> **EXERCISE REQUIREMENTS**: Go through the listing and pick out each line with the word "time" in it.

> **ENTRIES SHOWN**:
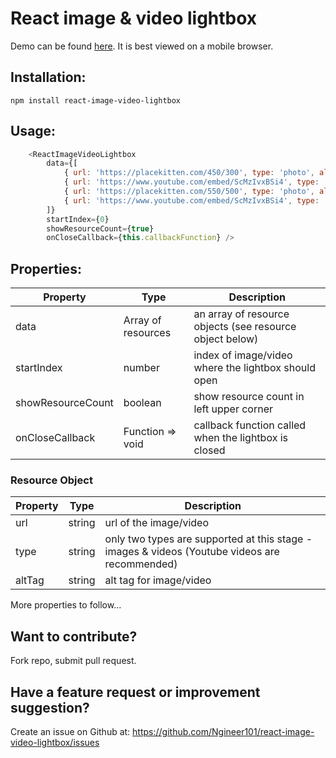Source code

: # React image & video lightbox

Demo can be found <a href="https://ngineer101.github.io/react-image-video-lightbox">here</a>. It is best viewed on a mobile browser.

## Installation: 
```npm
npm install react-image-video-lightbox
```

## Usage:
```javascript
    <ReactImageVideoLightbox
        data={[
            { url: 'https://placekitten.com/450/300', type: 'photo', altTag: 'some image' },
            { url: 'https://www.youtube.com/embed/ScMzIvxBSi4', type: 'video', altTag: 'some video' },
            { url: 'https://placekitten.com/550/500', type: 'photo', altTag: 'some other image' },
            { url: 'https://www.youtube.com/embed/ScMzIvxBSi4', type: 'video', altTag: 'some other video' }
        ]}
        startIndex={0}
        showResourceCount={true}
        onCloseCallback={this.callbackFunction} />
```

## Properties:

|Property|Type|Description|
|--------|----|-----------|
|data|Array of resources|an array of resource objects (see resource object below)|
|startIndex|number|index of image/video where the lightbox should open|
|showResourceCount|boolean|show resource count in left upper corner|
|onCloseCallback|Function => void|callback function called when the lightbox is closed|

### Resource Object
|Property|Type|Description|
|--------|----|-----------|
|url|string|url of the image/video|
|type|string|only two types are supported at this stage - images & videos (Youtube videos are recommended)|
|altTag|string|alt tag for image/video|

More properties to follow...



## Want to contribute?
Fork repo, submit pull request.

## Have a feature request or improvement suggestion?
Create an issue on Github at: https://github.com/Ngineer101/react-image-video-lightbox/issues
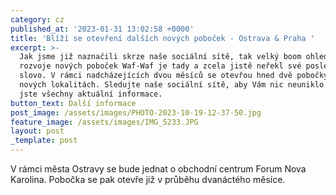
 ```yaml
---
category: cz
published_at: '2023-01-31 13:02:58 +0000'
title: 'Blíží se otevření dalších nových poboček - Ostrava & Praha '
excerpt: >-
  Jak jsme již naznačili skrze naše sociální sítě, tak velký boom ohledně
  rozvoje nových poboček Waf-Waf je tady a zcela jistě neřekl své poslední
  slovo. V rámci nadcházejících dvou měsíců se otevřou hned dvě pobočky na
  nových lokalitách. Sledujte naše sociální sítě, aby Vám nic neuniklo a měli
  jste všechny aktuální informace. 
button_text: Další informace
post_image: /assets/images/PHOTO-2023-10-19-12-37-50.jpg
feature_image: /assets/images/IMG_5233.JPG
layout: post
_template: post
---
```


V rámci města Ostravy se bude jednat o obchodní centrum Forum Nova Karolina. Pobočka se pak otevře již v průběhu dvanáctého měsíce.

* * *

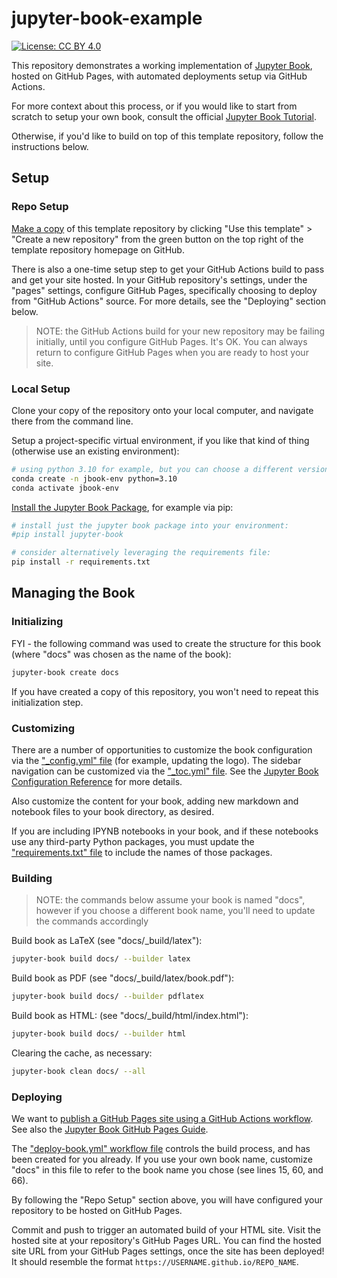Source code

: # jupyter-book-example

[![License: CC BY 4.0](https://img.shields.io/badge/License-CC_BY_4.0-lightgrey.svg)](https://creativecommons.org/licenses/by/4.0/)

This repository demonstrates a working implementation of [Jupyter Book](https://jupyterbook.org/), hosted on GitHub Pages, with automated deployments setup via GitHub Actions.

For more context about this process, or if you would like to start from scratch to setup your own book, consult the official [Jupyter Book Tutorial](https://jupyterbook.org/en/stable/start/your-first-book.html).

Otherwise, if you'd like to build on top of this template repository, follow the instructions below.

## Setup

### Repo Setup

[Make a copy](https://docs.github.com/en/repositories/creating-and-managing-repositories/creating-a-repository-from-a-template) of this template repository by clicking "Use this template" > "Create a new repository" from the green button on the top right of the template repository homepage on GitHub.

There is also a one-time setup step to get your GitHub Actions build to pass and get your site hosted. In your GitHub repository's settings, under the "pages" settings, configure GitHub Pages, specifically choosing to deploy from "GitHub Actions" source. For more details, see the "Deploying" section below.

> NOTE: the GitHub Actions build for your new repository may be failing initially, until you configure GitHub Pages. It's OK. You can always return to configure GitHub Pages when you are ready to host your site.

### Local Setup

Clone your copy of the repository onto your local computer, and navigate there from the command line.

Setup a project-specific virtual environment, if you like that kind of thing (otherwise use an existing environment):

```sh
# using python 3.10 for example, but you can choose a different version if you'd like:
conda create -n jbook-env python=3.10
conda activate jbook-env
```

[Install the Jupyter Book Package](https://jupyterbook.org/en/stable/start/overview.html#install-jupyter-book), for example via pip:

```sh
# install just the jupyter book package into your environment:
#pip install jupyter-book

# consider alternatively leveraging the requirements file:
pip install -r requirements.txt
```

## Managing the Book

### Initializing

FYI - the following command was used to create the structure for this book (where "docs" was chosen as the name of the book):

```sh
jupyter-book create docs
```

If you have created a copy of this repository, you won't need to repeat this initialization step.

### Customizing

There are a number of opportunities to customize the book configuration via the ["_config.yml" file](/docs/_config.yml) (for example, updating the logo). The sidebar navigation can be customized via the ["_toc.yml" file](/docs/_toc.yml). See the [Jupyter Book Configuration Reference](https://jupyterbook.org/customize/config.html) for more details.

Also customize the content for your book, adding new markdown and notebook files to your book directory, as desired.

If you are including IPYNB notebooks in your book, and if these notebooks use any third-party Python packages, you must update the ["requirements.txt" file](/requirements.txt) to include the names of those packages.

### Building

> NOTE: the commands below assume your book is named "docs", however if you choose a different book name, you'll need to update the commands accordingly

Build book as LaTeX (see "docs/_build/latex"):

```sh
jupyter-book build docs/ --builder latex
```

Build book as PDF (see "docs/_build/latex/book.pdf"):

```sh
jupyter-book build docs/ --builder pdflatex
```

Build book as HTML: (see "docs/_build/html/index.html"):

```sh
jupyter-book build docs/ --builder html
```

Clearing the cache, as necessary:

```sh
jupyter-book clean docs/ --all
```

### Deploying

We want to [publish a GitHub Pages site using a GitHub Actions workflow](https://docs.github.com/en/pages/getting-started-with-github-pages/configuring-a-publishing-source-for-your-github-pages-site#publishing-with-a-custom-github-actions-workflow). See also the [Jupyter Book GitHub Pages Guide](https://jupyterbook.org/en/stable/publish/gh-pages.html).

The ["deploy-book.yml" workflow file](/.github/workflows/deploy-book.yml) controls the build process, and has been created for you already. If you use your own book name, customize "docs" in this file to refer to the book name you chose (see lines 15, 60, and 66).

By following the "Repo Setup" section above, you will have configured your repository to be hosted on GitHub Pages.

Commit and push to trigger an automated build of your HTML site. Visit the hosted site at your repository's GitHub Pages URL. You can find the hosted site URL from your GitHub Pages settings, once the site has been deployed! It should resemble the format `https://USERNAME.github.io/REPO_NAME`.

...

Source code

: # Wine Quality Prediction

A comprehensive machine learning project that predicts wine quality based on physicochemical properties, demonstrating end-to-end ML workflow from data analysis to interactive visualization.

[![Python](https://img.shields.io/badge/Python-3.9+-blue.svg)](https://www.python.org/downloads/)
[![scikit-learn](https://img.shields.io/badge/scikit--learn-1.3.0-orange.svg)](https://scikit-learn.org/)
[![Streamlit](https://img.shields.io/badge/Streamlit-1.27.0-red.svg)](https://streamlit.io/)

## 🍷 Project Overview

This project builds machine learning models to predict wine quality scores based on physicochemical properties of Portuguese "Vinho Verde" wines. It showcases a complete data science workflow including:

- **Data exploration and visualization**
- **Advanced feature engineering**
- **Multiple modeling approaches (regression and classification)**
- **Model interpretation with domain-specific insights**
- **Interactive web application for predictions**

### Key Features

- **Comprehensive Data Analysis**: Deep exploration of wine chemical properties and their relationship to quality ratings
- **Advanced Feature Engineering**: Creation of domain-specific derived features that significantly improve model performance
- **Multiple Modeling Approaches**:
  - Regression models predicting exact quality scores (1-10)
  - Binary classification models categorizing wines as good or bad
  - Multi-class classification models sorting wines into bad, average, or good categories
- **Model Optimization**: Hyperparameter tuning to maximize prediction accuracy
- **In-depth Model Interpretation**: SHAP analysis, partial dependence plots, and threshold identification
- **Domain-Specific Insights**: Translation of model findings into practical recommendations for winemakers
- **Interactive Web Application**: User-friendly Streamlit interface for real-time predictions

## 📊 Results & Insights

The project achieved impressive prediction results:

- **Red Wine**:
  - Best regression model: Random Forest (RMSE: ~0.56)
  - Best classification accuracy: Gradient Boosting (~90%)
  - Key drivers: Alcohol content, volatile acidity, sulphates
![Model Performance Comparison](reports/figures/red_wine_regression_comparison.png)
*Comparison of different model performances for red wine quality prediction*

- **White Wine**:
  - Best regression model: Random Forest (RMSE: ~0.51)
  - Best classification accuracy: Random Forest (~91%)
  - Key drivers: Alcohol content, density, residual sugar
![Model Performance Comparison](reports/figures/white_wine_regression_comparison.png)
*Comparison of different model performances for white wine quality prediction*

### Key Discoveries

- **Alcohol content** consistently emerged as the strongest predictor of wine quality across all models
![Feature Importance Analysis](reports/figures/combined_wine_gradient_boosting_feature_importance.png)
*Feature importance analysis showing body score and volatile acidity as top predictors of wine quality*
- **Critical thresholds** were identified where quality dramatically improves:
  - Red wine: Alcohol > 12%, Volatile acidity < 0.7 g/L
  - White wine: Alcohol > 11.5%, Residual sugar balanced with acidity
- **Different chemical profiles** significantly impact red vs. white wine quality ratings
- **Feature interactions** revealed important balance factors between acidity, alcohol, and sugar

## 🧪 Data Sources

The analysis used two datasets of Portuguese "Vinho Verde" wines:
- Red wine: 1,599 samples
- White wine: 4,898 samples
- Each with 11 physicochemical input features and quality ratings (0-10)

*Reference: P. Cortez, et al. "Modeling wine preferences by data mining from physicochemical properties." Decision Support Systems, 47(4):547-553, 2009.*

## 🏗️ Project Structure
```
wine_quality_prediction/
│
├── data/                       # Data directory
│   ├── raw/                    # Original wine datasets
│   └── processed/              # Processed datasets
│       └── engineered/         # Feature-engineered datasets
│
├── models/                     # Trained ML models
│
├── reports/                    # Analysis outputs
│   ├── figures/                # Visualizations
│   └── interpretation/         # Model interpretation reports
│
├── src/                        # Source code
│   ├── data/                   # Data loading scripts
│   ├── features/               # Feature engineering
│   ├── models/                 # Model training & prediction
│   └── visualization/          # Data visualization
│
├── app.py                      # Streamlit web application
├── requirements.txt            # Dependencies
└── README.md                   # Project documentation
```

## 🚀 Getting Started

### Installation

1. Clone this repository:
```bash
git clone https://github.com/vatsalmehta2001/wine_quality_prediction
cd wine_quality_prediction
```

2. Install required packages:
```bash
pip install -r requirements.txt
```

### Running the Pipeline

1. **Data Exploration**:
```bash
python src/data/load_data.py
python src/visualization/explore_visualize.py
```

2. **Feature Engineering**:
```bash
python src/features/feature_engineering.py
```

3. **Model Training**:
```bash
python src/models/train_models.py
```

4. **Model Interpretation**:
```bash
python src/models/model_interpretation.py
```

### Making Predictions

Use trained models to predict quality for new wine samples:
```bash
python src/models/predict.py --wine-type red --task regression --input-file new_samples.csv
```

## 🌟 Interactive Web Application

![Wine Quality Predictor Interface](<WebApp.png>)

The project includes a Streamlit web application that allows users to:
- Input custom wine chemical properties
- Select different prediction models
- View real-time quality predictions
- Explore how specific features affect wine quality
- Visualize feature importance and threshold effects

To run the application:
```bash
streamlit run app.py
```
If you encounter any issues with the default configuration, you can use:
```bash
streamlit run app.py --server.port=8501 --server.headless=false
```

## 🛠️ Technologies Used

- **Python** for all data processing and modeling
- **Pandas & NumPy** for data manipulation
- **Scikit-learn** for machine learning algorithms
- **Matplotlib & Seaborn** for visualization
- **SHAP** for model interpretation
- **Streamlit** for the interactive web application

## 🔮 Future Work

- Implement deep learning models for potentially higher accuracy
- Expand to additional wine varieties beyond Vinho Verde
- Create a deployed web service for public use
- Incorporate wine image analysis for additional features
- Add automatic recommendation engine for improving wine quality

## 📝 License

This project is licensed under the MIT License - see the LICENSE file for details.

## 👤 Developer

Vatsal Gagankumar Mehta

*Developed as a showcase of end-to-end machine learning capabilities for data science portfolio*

> **PROBLEM SOLUTION**:
There is also a one-time setup step to get your GitHub Actions build to pass and get your site hosted. In your GitHub repository's settings, under the "pages" settings, configure GitHub Pages, specifically choosing to deploy from "GitHub Actions" source. For more details, see the "Deploying" section below.
- **Interactive Web Application**: User-friendly Streamlit interface for real-time predictions
- View real-time quality predictions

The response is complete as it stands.